▸ Goal of the exercise
Search the listing below for the string "traduccions", then copy every line it appears in.

# # # # # # #

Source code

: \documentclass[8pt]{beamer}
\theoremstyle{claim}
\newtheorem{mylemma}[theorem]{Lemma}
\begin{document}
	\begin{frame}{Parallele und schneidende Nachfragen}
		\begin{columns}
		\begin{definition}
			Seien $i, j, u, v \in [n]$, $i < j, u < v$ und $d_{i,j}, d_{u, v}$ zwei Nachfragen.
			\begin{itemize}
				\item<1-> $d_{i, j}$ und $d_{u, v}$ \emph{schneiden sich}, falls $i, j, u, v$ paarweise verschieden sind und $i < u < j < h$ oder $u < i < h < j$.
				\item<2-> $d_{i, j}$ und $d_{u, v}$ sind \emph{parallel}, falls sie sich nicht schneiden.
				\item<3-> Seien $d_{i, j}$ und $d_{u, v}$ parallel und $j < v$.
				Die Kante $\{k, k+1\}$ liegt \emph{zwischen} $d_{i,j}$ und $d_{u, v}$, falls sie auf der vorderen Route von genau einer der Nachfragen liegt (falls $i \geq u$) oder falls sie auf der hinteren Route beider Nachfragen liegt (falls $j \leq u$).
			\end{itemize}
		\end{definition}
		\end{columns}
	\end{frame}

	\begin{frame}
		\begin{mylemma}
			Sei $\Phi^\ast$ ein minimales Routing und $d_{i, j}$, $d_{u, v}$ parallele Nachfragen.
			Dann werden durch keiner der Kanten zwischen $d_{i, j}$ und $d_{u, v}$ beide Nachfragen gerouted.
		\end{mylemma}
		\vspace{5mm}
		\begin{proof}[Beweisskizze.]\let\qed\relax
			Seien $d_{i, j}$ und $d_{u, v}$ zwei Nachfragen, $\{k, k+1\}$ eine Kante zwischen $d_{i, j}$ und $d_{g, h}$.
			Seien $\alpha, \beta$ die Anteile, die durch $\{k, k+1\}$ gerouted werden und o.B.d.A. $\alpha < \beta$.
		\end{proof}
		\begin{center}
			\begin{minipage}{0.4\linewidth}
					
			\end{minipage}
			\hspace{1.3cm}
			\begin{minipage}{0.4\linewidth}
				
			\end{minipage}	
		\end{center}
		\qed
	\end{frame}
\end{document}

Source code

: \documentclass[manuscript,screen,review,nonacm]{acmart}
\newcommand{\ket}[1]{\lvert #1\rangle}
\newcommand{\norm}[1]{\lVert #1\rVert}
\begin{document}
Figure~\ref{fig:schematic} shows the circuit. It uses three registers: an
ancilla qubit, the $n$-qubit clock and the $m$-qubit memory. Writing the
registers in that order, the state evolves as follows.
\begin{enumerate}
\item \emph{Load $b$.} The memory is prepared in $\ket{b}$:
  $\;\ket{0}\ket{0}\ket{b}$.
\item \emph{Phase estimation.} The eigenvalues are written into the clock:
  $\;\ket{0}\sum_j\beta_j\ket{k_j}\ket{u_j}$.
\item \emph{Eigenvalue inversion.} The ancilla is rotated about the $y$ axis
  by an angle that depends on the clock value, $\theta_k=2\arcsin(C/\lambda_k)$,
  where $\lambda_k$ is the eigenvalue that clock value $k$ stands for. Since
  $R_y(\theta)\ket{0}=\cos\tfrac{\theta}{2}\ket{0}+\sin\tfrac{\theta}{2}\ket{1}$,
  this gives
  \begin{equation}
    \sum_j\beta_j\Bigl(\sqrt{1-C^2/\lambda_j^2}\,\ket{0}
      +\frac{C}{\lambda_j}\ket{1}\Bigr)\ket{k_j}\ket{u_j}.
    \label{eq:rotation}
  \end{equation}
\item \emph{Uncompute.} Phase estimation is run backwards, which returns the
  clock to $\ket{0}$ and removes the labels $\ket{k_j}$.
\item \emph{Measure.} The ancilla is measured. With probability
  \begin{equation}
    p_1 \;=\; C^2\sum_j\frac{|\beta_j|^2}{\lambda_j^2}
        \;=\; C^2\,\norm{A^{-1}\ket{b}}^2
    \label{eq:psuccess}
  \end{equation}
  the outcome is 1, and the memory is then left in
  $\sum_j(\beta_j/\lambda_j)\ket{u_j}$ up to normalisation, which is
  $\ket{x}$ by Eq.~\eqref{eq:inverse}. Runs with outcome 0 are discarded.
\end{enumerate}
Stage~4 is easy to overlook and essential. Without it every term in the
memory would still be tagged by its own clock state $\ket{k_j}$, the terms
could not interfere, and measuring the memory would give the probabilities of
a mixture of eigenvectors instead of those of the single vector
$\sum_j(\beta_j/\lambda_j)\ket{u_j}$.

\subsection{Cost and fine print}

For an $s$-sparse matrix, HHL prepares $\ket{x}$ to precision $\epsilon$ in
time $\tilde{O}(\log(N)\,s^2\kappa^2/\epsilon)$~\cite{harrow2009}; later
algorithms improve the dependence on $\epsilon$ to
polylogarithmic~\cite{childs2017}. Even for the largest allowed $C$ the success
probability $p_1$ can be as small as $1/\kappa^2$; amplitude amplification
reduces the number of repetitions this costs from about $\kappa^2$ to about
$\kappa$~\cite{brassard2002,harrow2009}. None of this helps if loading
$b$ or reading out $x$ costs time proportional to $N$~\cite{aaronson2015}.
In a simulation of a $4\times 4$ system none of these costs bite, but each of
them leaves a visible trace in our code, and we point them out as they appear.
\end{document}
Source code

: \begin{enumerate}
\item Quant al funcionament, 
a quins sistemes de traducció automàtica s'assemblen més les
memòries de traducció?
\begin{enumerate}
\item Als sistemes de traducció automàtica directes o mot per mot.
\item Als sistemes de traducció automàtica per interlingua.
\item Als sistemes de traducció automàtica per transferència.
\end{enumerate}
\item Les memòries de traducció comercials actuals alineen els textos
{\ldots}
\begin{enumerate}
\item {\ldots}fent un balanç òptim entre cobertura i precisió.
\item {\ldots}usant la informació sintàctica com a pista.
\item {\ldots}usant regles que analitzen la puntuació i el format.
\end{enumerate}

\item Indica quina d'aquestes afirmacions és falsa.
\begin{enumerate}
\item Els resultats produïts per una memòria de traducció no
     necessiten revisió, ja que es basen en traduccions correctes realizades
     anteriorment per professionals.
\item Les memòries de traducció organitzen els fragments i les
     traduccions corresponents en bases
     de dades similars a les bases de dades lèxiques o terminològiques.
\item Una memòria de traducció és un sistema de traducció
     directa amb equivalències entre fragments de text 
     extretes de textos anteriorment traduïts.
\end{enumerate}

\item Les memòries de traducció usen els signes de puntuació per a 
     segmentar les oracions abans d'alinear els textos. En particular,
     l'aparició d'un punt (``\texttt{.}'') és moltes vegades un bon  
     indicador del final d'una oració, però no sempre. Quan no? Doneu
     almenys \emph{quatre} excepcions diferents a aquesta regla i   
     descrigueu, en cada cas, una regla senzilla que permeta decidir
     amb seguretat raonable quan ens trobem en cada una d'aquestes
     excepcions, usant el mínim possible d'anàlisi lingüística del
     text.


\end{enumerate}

# # # # # # #

▸ Answer section
     necessiten revisió, ja que es basen en traduccions correctes realizades
     traduccions corresponents en bases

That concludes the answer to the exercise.